RESEARCHER Samuel C. Ogbonna
School of Education
Texas A&M University-Commerce
Unpublished doctoral dissertation: December 2017

OBJECTIVE
The purpose of this study was to examine the relationship between principals’ leadership practices, school culture, and student achievement as perceived by elementary school teachers.

METHODOLOGY
The sample involved two population samples within a single Texas independent school district. One consisted of 79 teachers (response rate = 36%) from six elementary schools designated as high-achieving by the Texas Education Agency and the other consisted of 75 teachers (34% response rate) from six elementary schools designated as low- achieving. Participants completed the LPI-Observer and School Culture Survey (Gruenert, 1998). Seventy-seven percent of the teachers were women; 41 percent were Hispanic, 25 percent Caucasian, 27 percent African American, and the remainder were with American Indian/Alaskan Native or Asian/Pacific Islander. Most were classroom teachers (70%) and all held a college degree. Almost two thirds of the teachers in high-achieving schools (66%) indicated they would return to this school next year. In low-achieving schools, 41 percent of teachers reported they would return to this school next school year.

KEY FINDINGS
No statistically significant differences in the teachers’ perceptions of the principals’ leadership practices were found between low-achieving schools and high-achieving schools (and the same results were found for the six dimensions of school culture).

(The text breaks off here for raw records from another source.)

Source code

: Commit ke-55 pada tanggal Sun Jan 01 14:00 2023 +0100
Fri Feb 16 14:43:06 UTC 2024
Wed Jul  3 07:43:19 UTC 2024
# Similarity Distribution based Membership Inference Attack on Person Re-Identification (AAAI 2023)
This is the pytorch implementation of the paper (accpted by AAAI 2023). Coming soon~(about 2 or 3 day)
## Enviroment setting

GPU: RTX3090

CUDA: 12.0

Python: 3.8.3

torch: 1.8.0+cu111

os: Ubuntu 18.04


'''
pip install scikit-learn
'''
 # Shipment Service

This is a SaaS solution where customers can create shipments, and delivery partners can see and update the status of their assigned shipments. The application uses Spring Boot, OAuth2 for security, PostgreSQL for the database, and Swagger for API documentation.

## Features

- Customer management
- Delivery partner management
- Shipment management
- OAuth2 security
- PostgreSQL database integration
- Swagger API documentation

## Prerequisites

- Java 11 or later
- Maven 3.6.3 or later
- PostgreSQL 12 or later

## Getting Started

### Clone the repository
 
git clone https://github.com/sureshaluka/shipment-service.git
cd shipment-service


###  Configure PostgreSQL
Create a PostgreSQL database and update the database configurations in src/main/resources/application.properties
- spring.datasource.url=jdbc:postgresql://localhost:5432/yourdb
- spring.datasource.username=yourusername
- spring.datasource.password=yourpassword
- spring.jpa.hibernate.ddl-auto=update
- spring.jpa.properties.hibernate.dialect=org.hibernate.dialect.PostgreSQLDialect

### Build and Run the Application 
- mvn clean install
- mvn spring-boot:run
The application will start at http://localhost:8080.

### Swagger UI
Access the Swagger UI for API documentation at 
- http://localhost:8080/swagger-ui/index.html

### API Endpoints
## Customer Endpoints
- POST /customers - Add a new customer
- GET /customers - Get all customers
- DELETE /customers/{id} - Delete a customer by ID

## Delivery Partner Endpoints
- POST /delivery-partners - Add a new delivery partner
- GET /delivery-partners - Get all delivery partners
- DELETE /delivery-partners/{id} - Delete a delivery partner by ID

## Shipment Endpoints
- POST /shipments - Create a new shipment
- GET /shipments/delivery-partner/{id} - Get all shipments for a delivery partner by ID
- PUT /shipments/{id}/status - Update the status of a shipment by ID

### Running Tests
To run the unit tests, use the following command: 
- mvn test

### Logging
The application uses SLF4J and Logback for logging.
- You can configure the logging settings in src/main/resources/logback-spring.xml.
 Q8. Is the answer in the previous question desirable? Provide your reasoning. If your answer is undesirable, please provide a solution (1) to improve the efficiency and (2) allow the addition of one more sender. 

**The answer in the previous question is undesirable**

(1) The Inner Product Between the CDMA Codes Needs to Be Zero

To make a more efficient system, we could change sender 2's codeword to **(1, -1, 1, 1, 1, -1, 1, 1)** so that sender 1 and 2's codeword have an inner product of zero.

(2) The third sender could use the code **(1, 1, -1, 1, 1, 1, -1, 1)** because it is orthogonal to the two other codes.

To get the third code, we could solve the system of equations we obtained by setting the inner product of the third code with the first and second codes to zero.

The results of the correlational analyses for high-performing as well as low-performing schools revealed significant relationships, and “in general, the results suggested that if teachers perceived that their principals exhibit leadership practices, they tend to state that principals frequently use cultural practices” (p. 94).

The author notes:

…teachers are perceptive of the leadership practices of their principals regardless of the overall ranking of the school at which they are employed. The importance of leadership outweighs the effects of the school, which supports the literature that emphasizes the importance of the role of leadership at schools (Pugh et al., 2011; Watkins & Moak, 2011; Wilson, 2011). Teachers’ awareness of leadership practices at their schools not only indicates the importance of leadership, but also the scope of influence that leadership has over teachers (p. 102).